Deux mois auront suffi à Emmanuel Macron pour affiner ses plans au sujet de l’avenir de la SNCF. Au cours du mois de juillet, le Président de la République avançait l’idée d’un « grand deal » lors d’une rencontre avec des salariés de l’entreprise : des réformes (portant sur le statut de cheminot, sur le régime des retraites, sur l’ouverture à la concurrence…) en échange d’une reprise de l’importante dette ferroviaire de la SNCF (à laquelle nous avions consacré un article). Il annonçait le jour même une grande loi d’orientation sur les mobilités pour le premier semestre 2018.
Celle-ci aura notamment pour ambition de définir les modalités de l’ouverture à la concurrence du TGV (service « commercial »), des TER et des Intercités (trains qui font l’objet de « conventions » entre la SNCF d’une part, et les régions et l’Etat d’autre part). Cette ouverture, prévue par le 4e paquet ferroviaire européen (adopté fin 2016), viendra parachever le mouvement de libéralisation du rail entamé au milieu des années 2000 avec l’ouverture du marché du fret ferroviaire, et poursuivi avec la libéralisation du transport international de voyageurs (3e paquet ferroviaire, 2007).
Le 4e paquet ferroviaire fixe les grandes échéances de l’ouverture à la concurrence du transport de voyageurs. En ce qui concerne les services commerciaux (TGV), la libéralisation devra être inscrite dans la loi au plus tard le 1e janvier 2019. Concrètement, cela signifie qu’à partir de janvier 2021, des opérateurs alternatifs pourront concurrencer la SNCF sur les liaisons TGV. Les services « conventionnés » seront quant à eux attribués à l’issue d’appels d’offres passés par l’Etat ou les régions à compter du 3 décembre 2019 (les conventions en cours devant arriver à échéance au plus tard au 31 décembre 2022). Le compromis européen introduit néanmoins la possibilité de recourir à des attributions directes des marchés (qui ont aujourd’hui cours entre les autorités organisatrices du transport et la SNCF) jusqu’en 2023 au plus tard. A noter par ailleurs que certaines conventions passées entre les régions et la SNCF prévoient d’ores-et-déjà la possibilité de mener des expérimentations de mise en concurrence ou d’exploitation en régie sur certaines lignes.

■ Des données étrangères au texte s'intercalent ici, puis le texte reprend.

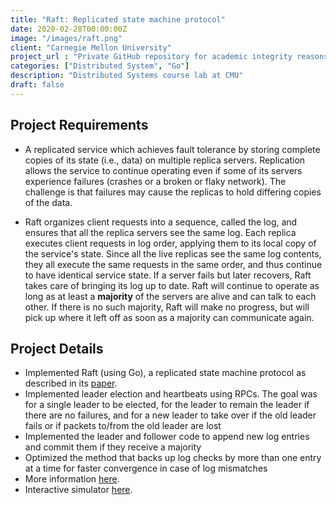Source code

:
 ```yaml
---
title: "Raft: Replicated state machine protocol"
date: 2020-02-28T00:00:00Z
image: "/images/raft.png"
client: "Carnegie Mellon University"
project_url : "Private GitHub repository for academic integrity reasons"
categories: ["Distributed System", "Go"]
description: "Distributed Systems course lab at CMU"
draft: false
---
```


## Project Requirements

- A replicated service which achieves fault tolerance by storing complete copies of its state (i.e., data) on multiple replica servers. Replication allows the service to continue operating even if some of its servers experience failures (crashes or a broken or flaky network). The challenge is that failures may cause the replicas to hold differing copies of the data.

- Raft organizes client requests into a sequence, called the log, and ensures that all the replica servers see the same log. Each replica executes client requests in log order, applying them to its local copy of the service's state. Since all the live replicas see the same log contents, they all execute the same requests in the same order, and thus continue to have identical service state. If a server fails but later recovers, Raft takes care of bringing its log up to date. Raft will continue to operate as long as at least a **majority** of the servers are alive and can talk to each other. If there is no such majority, Raft will make no progress, but will pick up where it left off as soon as a majority can communicate again.


## Project Details

- Implemented Raft (using Go), a replicated state machine protocol as described in its [paper](https://raft.github.io/raft.pdf).
- Implemented leader election and heartbeats using RPCs. The goal was for a single leader to be elected, for the leader to remain the leader if there are no failures, and for a new leader to take over if the old leader fails or if packets to/from the old leader are lost
- Implemented the leader and follower code to append new log entries and commit them if they receive a majority
- Optimized the method that backs up log checks by more than one entry at a time for faster convergence in case of log mismatches
- More information [here](https://pdos.csail.mit.edu/6.824/labs/lab-raft.html).
- Interactive simulator [here](https://raft.github.io).
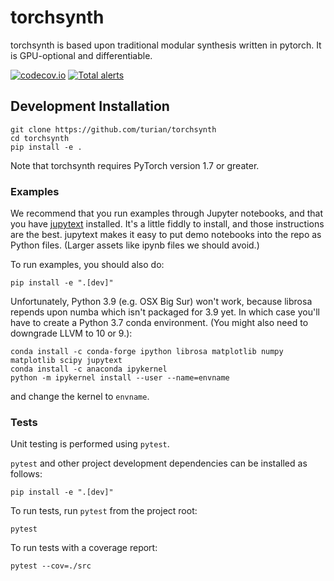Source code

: # torchsynth

torchsynth is based upon traditional modular synthesis written in
pytorch. It is GPU-optional and differentiable.

[![codecov.io](https://codecov.io/gh/turian/torchsynth/branch/main/graphs/badge.svg?logoWidth=18)](https://codecov.io/github/turian/torchsynth?branch=master)
[![Total alerts](https://img.shields.io/lgtm/alerts/g/turian/torchsynth.svg?logo=lgtm&logoWidth=18)](https://lgtm.com/projects/g/turian/torchsynth/alerts/)

## Development Installation

```
git clone https://github.com/turian/torchsynth
cd torchsynth
pip install -e .
```

Note that torchsynth requires PyTorch version 1.7 or greater.

### Examples

We recommend that you run examples through Jupyter notebooks, and
that you have
[jupytext](https://towardsdatascience.com/introducing-jupytext-9234fdff6c57)
installed. It's a little fiddly to install, and those instructions
are the best. jupytext makes it easy to put demo notebooks into the
repo as Python files. (Larger assets like ipynb files we should
avoid.)

To run examples, you should also do:
```
pip install -e ".[dev]"
```

Unfortunately, Python 3.9 (e.g. OSX Big Sur) won't work, because
librosa repends upon numba which isn't packaged for 3.9 yet. In
which case you'll have to create a Python 3.7 conda environment.
(You might also need to downgrade LLVM to 10 or 9.):
```
conda install -c conda-forge ipython librosa matplotlib numpy matplotlib scipy jupytext
conda install -c anaconda ipykernel
python -m ipykernel install --user --name=envname
```
and change the kernel to `envname`.

### Tests
Unit testing is performed using `pytest`.

`pytest` and other project development dependencies can be installed as follows: 
```
pip install -e ".[dev]"
```

To run tests, run `pytest` from the project root:
```
pytest
```

To run tests with a coverage report:
```
pytest --cov=./src
```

Le cadre général est donc connu, mais beaucoup reste encore à définir pour que le système ferroviaire puisse effectivement basculer du monopole d’Etat en place depuis des décennies vers un modèle concurrentiel. Tout d’abord, le 4e paquet introduit un certain nombre de régimes d’exception et laisse aux Etats des marges de manœuvre relativement importantes dans sa mise en œuvre. A titre d’exemple, la possibilité d’attribuer directement les services conventionnés jusqu’au 31 décembre 2022 pourrait avoir pour effet de reporter l’ouverture effective de ces services à 2033 (les contrats attribués pouvant avoir une durée maximale de 10 ans).
Au-delà du calendrier, ce sont les conditions mêmes de cette ouverture qui doivent être précisées. L’anticipation est importante pour qu’elle se fasse réellement au bénéfice des voyageurs et du secteur ferroviaire dans son ensemble. L’expérience de la libéralisation du fret ferroviaire doit servir de leçon. Insuffisamment préparée, elle avait conduit à un net recul des parts de marché de ce mode de transport de marchandises.
La question de l’ouverture à la concurrence du transport de voyageurs est épineuse car elle interroge l’avenir de la SCNF (qui reste aujourd’hui encore un établissement public) et de ses salariés. Nul doute que cette libéralisation contribuera à accélérer (mais jusqu’à quel point ?) la transformation d’un groupe se voulant toujours plus multimodal, digital et international. Mais ce qui est en jeu, c’est aussi l’avenir d’un mode de transport dont le rôle dans l’aménagement du territoire et l’évolution vers des mobilités décarbonées est central. Reste donc à savoir jusqu’à quel point le législateur national souhaitera aller loin (et vite) dans ce mouvement.